Wednesday, February 11, 2015


FOR the first time, words have been read from a burnt, rolled-up scroll buried by Mount Vesuvius in 79 AD.

The scrolls of Herculaneum, the only classical library still in existence, were blasted by volcanic gas hotter than 300C and are desperately fragile.

Deep inside one scroll, physicists distinguished the ink from the paper using a 3D X-ray imaging technique sometimes used in breast scans.

They believe that other scrolls could also be deciphered without unrolling.

The resort town of Herculaneum, sometimes called "the other Pompeii", was similarly buried in ash by Vesuvius. A remarkable library of scrolls was excavated from one of its villas in the 18th Century.

Previous efforts to read them, over many centuries, involved special strategies for unravelling the scrolls as delicately as possible.

Although some unrolled fragments have been read successfully, particularly in recent years with the help of infra-red cameras, such unwinding efforts were eventually abandoned because of how much of the scrolls they destroyed.

Some other efforts to peer inside the rolled-up scrolls using CT scans have revealed the shape of the ancient, coiled layers - but never successfully deciphered their contents.

Now, a team led by Dr Vito Mocella from the National Research Council's Institute for Microelectronics and Microsystems (CNR-IMM) in Naples, Italy, has identified a handful of Greek letters within a rolled-up scroll for the very first time.

The key to the discovery was a technique called "X-ray phase-contrast tomography", most commonly used in medicine.

In fact, when Dr Mocella's team placed one of the scrolls - carefully - in the path of a very bright X-ray beam from the synchrotron, it was bumps on the paper rather than chemicals in the ink that yielded the long-hidden letters.
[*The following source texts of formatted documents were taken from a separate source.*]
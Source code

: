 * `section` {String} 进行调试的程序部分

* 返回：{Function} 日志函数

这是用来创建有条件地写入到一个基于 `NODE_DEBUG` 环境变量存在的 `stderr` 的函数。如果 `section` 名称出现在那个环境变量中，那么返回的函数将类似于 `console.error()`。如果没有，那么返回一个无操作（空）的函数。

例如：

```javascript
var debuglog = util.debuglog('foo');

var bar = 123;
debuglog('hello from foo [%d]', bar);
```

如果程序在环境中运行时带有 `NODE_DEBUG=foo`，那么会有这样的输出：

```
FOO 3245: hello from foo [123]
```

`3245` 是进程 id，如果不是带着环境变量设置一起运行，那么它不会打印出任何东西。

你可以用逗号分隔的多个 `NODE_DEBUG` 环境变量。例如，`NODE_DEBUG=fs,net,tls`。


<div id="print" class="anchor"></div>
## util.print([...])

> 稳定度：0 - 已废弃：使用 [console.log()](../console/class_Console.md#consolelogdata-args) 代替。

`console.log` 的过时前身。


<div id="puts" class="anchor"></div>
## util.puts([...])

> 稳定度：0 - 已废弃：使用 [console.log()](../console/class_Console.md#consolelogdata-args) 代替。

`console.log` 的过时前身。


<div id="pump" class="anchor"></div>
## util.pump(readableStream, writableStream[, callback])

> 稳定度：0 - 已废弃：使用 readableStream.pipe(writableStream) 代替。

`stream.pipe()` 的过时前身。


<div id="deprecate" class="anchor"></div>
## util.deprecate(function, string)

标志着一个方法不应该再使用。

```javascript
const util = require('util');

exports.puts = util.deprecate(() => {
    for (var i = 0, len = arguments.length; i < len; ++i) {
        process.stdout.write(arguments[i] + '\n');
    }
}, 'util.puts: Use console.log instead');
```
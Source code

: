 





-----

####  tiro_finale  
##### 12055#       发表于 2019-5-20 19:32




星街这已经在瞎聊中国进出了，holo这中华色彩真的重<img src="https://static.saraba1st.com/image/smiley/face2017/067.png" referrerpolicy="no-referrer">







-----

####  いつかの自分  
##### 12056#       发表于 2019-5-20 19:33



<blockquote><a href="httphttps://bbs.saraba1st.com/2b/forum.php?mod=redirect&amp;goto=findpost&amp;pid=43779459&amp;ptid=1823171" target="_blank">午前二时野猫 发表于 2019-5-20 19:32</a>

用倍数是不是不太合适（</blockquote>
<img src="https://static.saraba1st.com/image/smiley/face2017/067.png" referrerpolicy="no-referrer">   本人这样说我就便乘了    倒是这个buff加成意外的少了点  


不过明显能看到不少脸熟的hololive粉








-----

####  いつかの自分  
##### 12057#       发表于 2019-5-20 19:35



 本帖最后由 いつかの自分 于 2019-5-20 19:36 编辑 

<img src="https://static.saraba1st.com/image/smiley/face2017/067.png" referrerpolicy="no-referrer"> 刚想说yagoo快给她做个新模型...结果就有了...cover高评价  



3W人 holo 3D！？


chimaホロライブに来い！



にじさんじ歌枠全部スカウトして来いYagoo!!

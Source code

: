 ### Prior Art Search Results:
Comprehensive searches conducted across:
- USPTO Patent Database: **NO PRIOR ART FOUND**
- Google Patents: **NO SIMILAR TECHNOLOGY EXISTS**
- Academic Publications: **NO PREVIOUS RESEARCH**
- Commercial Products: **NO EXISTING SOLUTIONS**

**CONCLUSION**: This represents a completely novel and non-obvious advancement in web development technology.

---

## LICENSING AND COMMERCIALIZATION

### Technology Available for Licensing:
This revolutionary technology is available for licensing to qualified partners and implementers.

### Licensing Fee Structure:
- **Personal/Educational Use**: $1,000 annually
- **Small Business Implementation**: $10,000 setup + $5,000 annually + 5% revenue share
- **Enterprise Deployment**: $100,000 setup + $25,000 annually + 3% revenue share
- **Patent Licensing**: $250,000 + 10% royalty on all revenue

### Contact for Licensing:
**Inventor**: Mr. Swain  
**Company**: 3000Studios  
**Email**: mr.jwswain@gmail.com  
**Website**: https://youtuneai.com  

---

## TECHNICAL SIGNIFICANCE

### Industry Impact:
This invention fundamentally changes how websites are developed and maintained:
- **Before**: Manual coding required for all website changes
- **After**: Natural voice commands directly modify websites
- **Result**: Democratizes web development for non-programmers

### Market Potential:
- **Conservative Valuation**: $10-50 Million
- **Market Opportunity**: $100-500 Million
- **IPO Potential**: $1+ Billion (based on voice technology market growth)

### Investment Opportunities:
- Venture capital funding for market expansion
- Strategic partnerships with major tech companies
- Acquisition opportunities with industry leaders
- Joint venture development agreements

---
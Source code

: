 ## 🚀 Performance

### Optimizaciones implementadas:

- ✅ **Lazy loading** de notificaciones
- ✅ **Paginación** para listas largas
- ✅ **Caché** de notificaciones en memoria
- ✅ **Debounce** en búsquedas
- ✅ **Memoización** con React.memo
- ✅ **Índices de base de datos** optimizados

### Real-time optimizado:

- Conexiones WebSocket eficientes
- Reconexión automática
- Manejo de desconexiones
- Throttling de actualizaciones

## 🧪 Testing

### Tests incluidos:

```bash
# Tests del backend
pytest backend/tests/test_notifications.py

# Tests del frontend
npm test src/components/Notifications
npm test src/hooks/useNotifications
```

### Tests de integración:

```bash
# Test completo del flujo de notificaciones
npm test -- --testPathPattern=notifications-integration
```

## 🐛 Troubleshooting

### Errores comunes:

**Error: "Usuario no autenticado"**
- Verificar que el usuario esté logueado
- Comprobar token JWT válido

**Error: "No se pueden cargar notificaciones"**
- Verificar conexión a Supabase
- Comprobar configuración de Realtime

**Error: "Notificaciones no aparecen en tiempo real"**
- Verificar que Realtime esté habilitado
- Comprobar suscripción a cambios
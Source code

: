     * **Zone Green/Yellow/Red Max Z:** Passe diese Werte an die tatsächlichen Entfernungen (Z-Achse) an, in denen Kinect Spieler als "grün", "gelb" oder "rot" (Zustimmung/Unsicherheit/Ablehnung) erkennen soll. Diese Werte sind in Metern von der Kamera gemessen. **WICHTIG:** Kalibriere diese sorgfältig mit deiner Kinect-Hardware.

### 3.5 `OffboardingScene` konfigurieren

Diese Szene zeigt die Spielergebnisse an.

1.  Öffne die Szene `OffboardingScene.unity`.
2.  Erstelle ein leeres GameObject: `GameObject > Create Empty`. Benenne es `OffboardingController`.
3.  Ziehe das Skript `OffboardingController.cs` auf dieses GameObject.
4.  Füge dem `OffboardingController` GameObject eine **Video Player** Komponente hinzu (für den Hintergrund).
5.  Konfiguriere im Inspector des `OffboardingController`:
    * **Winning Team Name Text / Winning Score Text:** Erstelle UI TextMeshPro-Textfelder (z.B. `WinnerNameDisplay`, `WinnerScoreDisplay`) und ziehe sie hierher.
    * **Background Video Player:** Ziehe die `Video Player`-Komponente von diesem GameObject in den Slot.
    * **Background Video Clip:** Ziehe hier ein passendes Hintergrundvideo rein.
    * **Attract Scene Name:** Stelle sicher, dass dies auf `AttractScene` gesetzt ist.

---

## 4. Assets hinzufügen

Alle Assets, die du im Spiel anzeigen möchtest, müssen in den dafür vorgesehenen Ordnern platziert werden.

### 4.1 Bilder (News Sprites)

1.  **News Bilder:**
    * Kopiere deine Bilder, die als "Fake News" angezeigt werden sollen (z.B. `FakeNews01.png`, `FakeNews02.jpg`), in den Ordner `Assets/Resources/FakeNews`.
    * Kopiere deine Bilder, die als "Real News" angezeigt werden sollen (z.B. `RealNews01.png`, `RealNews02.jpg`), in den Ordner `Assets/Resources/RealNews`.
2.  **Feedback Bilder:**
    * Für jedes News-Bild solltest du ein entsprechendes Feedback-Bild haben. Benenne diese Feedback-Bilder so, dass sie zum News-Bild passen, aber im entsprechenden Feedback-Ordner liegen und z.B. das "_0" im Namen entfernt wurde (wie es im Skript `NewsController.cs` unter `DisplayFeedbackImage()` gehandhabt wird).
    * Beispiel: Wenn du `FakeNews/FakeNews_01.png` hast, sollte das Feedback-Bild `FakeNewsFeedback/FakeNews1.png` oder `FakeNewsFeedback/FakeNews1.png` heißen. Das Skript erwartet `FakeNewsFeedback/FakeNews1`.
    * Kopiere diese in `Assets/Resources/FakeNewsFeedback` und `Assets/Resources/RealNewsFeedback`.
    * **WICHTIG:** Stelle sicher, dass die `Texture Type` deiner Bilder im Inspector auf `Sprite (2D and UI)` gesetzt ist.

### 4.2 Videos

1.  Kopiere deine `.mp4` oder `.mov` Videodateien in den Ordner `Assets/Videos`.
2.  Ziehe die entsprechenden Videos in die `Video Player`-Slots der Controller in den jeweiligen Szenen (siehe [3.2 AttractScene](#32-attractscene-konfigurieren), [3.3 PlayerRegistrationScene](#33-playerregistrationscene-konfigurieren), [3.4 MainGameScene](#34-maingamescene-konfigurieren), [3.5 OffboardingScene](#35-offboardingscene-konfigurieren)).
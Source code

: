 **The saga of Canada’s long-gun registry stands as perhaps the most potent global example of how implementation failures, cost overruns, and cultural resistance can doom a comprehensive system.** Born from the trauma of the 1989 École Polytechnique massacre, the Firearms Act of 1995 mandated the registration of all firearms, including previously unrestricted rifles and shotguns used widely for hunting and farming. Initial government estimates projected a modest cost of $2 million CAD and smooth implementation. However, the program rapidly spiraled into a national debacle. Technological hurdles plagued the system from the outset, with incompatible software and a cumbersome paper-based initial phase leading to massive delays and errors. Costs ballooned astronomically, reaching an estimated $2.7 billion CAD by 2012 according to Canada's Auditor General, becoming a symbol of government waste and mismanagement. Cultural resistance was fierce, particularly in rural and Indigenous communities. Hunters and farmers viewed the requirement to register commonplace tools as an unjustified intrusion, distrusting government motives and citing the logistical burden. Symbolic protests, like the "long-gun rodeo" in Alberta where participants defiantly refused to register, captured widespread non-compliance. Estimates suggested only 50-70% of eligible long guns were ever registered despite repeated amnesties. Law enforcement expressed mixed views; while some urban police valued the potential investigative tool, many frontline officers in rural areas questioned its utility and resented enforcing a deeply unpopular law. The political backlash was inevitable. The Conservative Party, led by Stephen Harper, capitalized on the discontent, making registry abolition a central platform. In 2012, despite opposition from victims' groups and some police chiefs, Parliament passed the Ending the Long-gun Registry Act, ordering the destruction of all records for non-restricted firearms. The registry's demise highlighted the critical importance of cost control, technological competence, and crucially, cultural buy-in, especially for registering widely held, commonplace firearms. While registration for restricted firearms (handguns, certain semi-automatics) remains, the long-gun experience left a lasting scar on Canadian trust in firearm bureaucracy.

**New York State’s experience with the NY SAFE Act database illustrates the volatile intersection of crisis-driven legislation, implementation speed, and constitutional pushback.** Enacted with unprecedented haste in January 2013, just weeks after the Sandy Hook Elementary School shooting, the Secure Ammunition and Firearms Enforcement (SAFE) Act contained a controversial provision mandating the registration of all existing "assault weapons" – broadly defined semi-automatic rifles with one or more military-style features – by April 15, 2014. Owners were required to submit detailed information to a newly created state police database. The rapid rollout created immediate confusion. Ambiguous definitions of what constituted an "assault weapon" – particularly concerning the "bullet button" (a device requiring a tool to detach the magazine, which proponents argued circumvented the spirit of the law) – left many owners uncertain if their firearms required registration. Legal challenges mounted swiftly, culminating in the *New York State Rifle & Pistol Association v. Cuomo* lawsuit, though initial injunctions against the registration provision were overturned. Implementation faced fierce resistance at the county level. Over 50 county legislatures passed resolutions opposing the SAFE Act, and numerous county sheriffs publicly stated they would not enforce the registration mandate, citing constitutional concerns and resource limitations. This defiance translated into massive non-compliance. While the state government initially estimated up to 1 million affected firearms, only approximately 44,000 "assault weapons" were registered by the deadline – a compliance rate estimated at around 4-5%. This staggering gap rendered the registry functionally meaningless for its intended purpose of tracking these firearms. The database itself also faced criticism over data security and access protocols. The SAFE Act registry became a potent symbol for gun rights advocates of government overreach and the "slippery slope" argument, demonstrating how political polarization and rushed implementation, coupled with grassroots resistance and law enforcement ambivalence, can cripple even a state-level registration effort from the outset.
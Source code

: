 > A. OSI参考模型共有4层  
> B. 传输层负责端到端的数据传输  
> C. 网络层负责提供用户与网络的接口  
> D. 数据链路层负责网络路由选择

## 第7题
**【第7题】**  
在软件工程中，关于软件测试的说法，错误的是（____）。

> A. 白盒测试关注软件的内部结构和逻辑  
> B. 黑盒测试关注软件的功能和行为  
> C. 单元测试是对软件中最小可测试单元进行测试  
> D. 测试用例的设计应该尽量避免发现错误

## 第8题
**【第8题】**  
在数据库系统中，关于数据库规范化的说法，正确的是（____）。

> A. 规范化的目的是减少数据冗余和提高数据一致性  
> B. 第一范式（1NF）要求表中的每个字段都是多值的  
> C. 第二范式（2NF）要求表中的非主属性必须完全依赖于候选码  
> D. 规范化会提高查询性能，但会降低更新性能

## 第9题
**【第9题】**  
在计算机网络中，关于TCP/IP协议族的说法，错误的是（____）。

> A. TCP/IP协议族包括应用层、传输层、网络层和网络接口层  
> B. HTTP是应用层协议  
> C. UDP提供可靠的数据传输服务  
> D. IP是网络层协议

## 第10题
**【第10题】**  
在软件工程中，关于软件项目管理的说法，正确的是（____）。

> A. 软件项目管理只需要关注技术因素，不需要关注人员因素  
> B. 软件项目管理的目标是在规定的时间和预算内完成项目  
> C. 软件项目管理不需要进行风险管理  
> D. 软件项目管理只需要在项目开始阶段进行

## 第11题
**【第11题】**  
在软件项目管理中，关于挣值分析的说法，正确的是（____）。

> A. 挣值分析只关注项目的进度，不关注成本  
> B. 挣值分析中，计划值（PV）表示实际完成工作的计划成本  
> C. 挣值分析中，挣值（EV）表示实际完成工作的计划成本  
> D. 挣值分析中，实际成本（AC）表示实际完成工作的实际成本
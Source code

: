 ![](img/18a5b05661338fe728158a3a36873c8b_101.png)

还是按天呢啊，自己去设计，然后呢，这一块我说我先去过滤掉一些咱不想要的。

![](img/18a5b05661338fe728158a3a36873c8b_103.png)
"So the letters are there in relief, because the ink is still on the top."
It was this extra thickness - just a tenth of a millimetre - that revealed the strokes of the letters, even after volcanic incineration and two millennia underground.

The work was time-consuming and involved a lot of guesswork, particularly because the layers of paper were not just rolled, but squashed and mangled by their encounter with Vesuvius.

Furthermore, the grid of papyrus fibres within the paper posed complications, because it disguised many of the letters' vertical and horizontal strokes. For this reason, letters with curved lines were easier to pick out.

"I don't think the technique is perfect," said Dr Mocella, who is already planning more experiments to improve it.